→ Saved entries:
· · ·

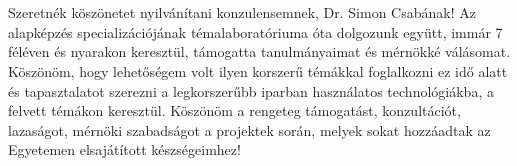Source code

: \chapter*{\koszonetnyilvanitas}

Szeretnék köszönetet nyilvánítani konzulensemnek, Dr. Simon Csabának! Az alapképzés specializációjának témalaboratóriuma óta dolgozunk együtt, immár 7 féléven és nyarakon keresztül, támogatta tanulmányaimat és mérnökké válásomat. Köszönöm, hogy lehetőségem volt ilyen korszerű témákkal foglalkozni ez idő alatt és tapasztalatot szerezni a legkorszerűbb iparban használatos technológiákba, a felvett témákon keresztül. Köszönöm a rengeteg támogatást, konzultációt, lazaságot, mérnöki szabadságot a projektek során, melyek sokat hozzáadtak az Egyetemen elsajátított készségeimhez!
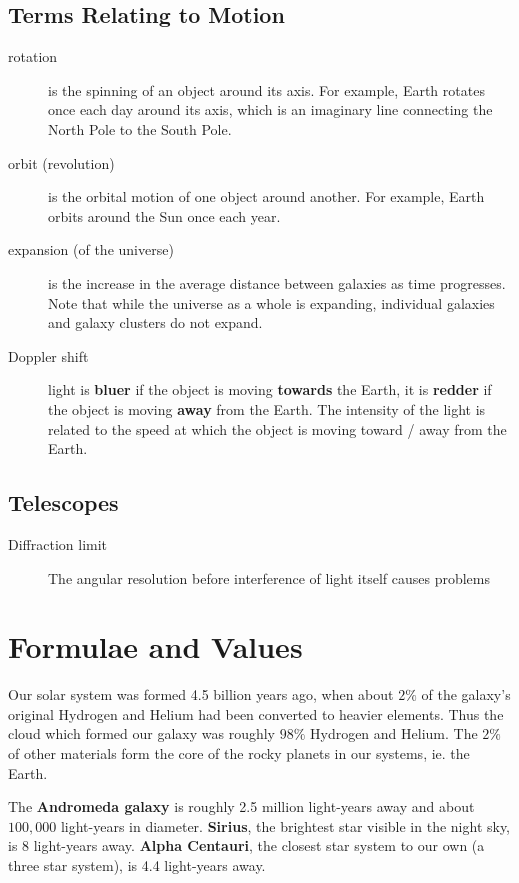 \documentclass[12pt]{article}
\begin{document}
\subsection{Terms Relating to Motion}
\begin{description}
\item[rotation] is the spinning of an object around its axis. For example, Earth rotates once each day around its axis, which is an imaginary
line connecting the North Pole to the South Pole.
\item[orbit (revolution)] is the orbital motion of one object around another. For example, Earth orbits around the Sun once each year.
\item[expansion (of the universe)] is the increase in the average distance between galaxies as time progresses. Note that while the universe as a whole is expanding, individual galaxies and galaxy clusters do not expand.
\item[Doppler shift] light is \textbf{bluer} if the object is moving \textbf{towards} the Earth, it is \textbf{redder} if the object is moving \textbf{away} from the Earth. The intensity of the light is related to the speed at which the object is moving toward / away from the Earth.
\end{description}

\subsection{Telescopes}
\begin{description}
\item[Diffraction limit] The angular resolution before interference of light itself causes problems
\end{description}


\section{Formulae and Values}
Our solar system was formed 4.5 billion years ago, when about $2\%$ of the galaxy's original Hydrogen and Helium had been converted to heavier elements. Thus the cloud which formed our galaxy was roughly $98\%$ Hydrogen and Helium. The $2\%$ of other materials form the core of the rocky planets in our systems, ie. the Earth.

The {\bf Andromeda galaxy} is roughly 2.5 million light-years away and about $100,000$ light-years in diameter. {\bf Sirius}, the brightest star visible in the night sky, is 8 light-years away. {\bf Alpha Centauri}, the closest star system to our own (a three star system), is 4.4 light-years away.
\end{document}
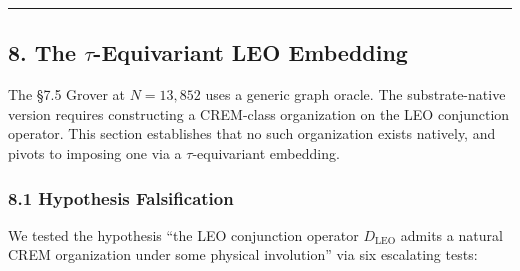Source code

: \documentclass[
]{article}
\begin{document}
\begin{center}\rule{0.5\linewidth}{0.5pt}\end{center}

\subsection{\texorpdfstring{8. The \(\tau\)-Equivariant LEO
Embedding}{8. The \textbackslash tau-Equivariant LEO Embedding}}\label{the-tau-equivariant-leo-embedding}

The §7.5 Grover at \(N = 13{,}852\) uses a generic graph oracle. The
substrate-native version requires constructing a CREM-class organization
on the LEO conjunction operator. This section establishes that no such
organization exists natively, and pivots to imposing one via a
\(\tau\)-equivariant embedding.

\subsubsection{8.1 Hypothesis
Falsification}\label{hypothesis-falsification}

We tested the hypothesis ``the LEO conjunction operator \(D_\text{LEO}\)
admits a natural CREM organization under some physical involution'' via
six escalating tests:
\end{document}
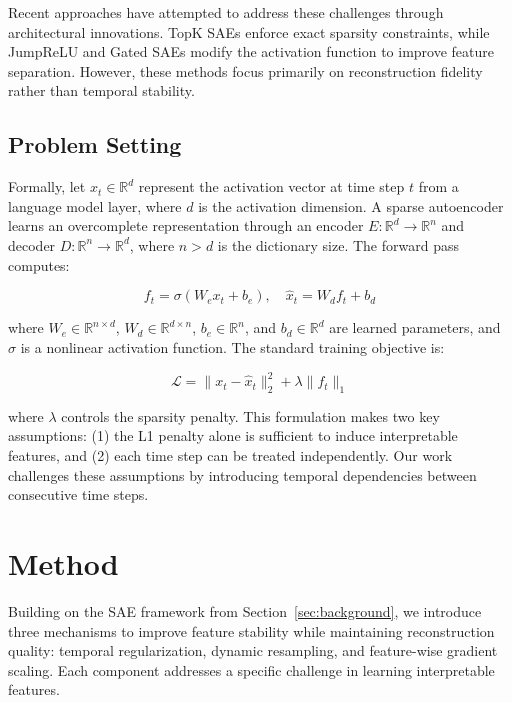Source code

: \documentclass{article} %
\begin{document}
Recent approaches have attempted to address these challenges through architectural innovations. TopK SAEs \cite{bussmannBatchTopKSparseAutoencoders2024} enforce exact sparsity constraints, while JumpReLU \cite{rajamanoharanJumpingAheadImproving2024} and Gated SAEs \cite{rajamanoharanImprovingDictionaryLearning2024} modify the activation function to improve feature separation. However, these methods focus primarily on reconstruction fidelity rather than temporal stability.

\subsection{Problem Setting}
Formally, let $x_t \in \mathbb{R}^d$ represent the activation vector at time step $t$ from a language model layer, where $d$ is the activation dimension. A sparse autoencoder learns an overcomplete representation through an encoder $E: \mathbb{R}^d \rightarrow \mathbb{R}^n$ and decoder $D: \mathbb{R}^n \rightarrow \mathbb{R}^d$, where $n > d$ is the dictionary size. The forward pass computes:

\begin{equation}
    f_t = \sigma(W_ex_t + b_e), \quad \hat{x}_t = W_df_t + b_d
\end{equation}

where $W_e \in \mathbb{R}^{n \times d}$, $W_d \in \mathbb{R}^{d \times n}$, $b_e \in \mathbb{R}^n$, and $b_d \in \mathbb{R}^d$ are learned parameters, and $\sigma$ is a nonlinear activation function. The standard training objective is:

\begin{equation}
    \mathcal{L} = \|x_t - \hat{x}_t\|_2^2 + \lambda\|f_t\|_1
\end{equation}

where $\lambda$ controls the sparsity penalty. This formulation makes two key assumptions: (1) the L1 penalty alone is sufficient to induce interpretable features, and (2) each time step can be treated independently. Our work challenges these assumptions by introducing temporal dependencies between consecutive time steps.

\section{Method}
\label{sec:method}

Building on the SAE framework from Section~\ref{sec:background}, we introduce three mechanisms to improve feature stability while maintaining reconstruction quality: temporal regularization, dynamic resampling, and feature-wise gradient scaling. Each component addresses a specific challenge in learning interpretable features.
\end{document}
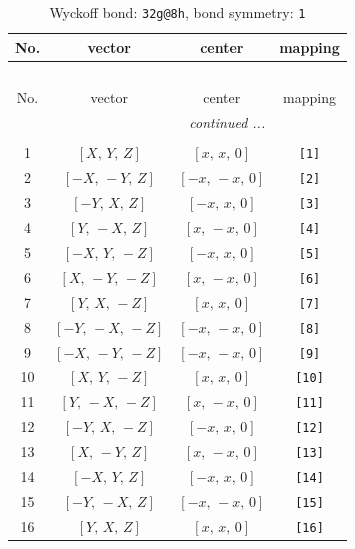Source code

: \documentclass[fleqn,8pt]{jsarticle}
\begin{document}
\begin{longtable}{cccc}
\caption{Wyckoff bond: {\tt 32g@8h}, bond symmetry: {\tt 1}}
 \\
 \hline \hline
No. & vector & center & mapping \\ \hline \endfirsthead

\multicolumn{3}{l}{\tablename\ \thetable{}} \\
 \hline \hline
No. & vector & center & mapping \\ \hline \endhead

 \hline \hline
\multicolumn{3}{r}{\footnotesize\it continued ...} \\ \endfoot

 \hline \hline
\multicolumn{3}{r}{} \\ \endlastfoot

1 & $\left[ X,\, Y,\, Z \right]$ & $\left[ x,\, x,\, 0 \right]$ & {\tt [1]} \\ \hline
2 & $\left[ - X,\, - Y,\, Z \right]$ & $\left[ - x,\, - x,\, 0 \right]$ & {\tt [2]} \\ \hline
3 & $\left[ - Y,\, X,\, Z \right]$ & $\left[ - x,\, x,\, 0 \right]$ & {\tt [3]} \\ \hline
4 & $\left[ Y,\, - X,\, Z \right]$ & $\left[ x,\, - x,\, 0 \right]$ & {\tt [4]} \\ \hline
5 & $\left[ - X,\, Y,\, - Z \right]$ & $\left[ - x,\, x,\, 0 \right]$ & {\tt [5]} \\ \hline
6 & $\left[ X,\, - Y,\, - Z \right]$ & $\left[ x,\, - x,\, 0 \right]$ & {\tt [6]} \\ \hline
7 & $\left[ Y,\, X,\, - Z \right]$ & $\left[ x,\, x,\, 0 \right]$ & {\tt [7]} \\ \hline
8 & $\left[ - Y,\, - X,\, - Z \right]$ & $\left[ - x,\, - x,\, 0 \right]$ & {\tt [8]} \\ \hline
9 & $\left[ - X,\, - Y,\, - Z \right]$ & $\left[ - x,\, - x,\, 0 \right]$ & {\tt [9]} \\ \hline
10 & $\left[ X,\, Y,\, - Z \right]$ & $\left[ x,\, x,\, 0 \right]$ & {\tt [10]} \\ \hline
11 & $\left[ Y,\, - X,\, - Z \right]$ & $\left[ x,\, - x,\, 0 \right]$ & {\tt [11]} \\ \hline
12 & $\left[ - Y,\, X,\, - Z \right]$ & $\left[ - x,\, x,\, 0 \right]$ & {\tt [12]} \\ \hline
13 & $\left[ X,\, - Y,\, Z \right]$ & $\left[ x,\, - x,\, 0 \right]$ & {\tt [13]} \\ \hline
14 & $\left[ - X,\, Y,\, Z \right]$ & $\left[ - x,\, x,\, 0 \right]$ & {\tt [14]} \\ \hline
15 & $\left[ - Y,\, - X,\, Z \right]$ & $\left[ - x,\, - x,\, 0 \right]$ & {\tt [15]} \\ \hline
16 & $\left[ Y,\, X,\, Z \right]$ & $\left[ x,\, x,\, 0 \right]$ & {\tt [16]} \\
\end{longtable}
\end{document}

· · ·

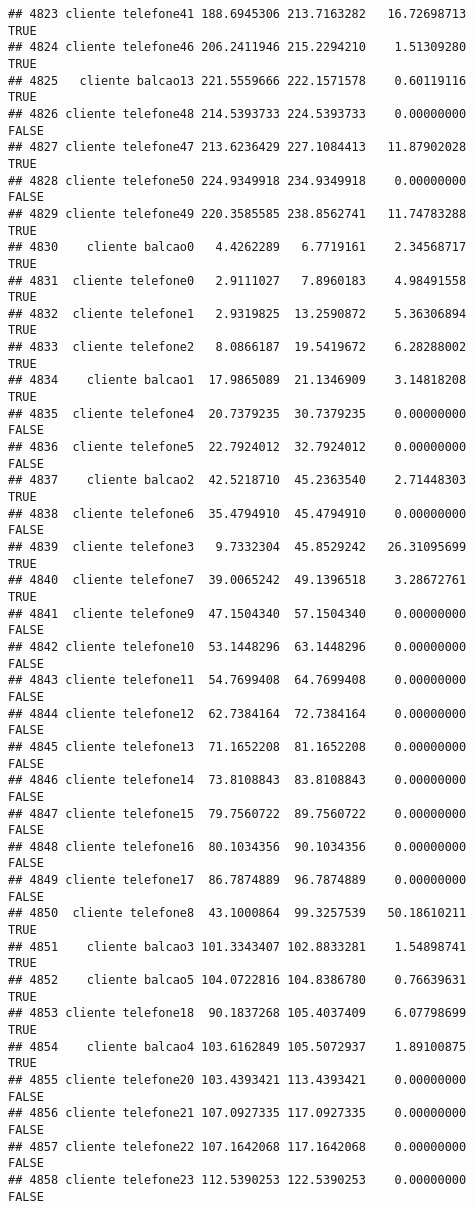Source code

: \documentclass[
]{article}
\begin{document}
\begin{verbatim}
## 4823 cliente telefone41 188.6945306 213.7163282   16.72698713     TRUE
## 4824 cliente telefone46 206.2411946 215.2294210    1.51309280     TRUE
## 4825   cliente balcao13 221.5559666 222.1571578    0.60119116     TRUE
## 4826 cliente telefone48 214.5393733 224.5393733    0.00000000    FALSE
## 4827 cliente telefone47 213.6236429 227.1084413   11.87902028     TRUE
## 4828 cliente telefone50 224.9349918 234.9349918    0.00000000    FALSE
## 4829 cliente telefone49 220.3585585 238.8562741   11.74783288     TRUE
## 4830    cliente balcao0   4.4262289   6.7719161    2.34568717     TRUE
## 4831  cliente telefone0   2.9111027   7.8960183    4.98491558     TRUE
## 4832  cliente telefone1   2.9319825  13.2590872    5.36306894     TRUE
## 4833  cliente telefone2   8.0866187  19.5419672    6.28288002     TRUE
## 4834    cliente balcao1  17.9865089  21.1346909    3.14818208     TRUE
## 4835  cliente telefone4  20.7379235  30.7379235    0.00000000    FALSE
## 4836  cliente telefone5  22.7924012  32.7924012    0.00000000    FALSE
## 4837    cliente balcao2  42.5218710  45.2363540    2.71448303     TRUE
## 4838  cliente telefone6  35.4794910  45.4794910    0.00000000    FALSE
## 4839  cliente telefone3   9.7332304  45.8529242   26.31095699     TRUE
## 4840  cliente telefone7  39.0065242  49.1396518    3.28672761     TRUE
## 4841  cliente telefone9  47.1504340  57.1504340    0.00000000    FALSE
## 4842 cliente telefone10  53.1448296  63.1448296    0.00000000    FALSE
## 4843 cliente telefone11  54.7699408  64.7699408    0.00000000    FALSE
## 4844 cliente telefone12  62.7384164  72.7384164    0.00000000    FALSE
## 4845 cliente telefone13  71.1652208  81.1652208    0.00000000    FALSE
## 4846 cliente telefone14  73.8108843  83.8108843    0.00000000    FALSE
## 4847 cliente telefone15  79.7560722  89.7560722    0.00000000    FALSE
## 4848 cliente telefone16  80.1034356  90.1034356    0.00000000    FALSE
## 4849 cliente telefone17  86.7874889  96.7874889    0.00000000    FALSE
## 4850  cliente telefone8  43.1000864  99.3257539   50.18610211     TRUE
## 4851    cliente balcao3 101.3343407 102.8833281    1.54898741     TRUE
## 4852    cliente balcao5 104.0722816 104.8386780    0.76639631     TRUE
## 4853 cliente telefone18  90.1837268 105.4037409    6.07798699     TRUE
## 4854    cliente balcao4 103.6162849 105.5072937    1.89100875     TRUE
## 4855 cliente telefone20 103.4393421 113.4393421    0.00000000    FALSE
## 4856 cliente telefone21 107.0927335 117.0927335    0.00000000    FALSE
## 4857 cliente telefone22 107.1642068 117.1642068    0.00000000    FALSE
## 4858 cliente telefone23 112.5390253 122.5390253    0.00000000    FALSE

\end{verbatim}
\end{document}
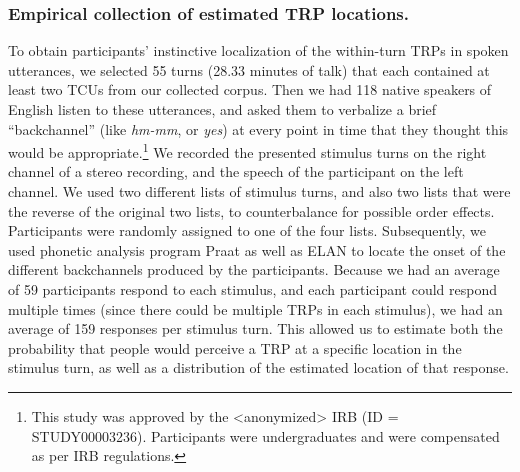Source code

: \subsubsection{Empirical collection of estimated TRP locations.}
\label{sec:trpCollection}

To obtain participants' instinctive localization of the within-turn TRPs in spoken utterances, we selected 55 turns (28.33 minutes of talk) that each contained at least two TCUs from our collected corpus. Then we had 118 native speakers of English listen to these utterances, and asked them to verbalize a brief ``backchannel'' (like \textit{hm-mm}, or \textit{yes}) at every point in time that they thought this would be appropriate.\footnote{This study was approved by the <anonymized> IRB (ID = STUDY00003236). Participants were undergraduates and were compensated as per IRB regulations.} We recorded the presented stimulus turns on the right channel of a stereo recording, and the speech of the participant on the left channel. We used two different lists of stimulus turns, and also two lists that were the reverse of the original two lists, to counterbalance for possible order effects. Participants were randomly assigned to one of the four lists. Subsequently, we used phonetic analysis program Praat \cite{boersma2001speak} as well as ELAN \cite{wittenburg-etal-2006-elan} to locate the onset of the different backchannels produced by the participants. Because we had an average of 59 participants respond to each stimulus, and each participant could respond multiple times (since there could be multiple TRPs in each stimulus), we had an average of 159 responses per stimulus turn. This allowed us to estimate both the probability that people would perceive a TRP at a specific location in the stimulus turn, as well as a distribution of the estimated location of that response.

· · ·

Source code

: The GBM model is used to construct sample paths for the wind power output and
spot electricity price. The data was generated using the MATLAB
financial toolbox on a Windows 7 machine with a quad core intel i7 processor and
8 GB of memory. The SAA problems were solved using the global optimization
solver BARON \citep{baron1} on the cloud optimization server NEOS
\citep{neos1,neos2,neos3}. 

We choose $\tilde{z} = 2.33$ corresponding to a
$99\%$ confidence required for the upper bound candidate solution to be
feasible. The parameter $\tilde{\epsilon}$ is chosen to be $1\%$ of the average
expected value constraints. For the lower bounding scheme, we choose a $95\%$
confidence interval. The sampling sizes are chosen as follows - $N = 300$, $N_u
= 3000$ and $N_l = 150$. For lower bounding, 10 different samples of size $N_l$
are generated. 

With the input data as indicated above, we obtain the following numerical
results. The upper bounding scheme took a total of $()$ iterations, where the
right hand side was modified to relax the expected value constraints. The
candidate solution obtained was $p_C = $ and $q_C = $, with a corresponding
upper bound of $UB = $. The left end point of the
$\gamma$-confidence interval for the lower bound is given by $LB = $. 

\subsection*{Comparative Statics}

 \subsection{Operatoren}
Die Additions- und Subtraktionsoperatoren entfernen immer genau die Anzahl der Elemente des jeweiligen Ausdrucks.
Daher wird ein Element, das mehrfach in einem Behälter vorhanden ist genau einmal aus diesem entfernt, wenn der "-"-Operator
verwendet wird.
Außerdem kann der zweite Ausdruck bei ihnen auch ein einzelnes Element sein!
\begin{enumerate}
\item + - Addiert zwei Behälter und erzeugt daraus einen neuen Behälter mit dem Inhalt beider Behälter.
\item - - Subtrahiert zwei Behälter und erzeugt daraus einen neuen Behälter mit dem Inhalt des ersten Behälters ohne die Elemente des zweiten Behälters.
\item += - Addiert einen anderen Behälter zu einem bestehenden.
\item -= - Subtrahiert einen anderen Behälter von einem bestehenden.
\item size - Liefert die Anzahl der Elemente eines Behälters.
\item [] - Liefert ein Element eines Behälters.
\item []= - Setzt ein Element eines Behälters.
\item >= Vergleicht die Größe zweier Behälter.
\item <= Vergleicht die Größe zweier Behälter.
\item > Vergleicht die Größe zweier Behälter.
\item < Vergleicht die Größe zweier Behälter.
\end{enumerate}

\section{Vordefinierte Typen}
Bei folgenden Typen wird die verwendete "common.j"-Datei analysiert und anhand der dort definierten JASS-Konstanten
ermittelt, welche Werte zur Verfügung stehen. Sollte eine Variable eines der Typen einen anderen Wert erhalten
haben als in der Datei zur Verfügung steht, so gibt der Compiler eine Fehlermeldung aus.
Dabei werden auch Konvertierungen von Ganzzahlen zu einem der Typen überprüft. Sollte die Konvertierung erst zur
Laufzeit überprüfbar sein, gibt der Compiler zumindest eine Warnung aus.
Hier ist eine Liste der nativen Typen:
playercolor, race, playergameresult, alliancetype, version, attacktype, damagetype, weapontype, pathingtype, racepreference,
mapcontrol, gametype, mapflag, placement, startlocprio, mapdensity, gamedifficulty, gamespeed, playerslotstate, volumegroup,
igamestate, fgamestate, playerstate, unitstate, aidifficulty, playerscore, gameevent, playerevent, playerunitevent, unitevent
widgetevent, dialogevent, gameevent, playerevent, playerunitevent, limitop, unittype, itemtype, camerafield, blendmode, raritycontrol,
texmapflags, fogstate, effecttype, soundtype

· · ·

→ What you have to do:
The lines you return should be those above that contain the word "bounding", every one of them.

→ Response below:
expected value constraints. For the lower bounding scheme, we choose a $95\%$
= 3000$ and $N_l = 150$. For lower bounding, 10 different samples of size $N_l$
results. The upper bounding scheme took a total of $()$ iterations, where the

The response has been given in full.